See modules/nani/trie.scm for instance.

The idea is to have a binary search tree whose keys are filenames and value is a pointer in the file to a structure that holds data for this filerame (packages and versions of guix for instance). It's super fast to look it up, because you don't load the whole file, you only seek to the right position. It's a lot longer to build, and not so easy to update though.
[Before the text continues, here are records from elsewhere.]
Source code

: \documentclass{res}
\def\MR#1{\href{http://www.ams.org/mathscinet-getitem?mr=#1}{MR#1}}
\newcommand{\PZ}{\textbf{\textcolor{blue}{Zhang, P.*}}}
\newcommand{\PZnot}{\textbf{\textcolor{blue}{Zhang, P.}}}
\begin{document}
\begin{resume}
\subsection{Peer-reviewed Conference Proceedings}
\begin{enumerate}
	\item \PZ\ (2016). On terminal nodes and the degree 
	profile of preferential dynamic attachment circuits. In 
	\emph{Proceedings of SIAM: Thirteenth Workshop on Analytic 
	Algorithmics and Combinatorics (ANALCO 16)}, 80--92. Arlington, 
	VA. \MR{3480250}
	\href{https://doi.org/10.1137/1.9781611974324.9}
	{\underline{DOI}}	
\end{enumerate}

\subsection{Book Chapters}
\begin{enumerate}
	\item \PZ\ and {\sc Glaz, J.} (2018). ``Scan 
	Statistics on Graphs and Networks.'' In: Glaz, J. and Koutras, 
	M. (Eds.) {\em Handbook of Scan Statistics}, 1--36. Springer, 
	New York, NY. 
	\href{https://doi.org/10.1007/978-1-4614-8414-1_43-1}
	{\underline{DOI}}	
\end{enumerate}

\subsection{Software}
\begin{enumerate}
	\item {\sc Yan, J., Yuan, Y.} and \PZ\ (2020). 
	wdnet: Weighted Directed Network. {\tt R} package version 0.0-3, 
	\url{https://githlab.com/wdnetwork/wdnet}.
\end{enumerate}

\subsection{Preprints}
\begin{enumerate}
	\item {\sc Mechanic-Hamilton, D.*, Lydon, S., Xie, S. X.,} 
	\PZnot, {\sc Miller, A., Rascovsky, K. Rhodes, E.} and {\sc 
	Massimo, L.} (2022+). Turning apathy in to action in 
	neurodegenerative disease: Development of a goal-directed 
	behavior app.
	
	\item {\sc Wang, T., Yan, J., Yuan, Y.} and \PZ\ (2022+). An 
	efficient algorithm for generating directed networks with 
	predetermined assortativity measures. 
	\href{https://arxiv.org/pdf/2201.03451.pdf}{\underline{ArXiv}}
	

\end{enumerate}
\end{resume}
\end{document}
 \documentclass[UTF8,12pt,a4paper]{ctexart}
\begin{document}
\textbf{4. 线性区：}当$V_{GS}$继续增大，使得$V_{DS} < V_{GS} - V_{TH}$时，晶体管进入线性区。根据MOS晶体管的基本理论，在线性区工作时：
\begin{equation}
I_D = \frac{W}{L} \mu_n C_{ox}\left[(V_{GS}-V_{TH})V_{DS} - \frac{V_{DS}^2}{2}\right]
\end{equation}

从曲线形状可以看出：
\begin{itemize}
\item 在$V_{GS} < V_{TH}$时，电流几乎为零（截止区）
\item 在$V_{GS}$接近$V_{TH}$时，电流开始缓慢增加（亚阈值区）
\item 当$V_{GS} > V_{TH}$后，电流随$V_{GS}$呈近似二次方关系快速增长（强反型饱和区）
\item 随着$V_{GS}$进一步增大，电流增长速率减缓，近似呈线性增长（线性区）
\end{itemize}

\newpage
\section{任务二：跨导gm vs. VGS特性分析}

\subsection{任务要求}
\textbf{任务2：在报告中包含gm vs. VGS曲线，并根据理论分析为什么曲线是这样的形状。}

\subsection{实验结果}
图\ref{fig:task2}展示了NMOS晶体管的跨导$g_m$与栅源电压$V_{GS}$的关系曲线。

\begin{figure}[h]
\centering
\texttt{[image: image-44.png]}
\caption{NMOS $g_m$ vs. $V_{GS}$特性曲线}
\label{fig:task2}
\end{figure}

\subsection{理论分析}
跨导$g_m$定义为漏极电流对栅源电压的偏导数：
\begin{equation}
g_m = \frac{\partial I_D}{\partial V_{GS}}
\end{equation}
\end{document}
On 2020年8月12日 15:10:08 GMT-04:00, Pierre Neidhardt <mail@ambrevar.xyz> wrote:
I've done some benchmarking.

1. I tried to fine-tune the SQL a bit:
- Open/close the database only once for the whole indexing.
- Use "insert" instead of "insert or replace".
- Use numeric ID as key instead of path.

Result: Still around 15-20 minutes to build. Switching to numeric
indices shrank the database by half.

2. I've tried with the following naive 1-file-per-line format:

--8<---------------cut here---------------start------------->8---
"/gnu/store/97p5gvb7jglmn9jpgwwf5al1798wi61f-acl-2.2.53//share/man/man5/acl.5.gz"
"/gnu/store/97p5gvb7jglmn9jpgwwf5al1798wi61f-acl-2.2.53//share/man/man3/acl_add_perm.3.gz"
"/gnu/store/97p5gvb7jglmn9jpgwwf5al1798wi61f-acl-2.2.53//share/man/man3/acl_calc_mask.3.gz"
...
--8<---------------cut here---------------end--------------->8---

Result: Takes between 20 and 2 minutes to complete and the result is
32 MiB big. (I don't know why the timing varies.)

A string-contains filter takes less than 1 second.

A string-match (regex) search takes some 3 seconds (Ryzen 5 @ 3.5
GHz). I'm not sure if we can go faster. I need to measure the time
SQL takes for a regexp match.

Question: Any idea how to load the database as fast as possible? I
tried the following, it takes 1.5s on my machine:

--8<---------------cut here---------------start------------->8---
(define (load-textual-database)
(call-with-input-file %textual-db
(lambda (port)
(let loop ((line (get-line port))
(result '()))
(if (string? line)
(loop (get-line port) (cons line result))
result)))))
--8<---------------cut here---------------end--------------->8---

Cheers!

--
Pierre Neidhardt
https://ambrevar.xyz/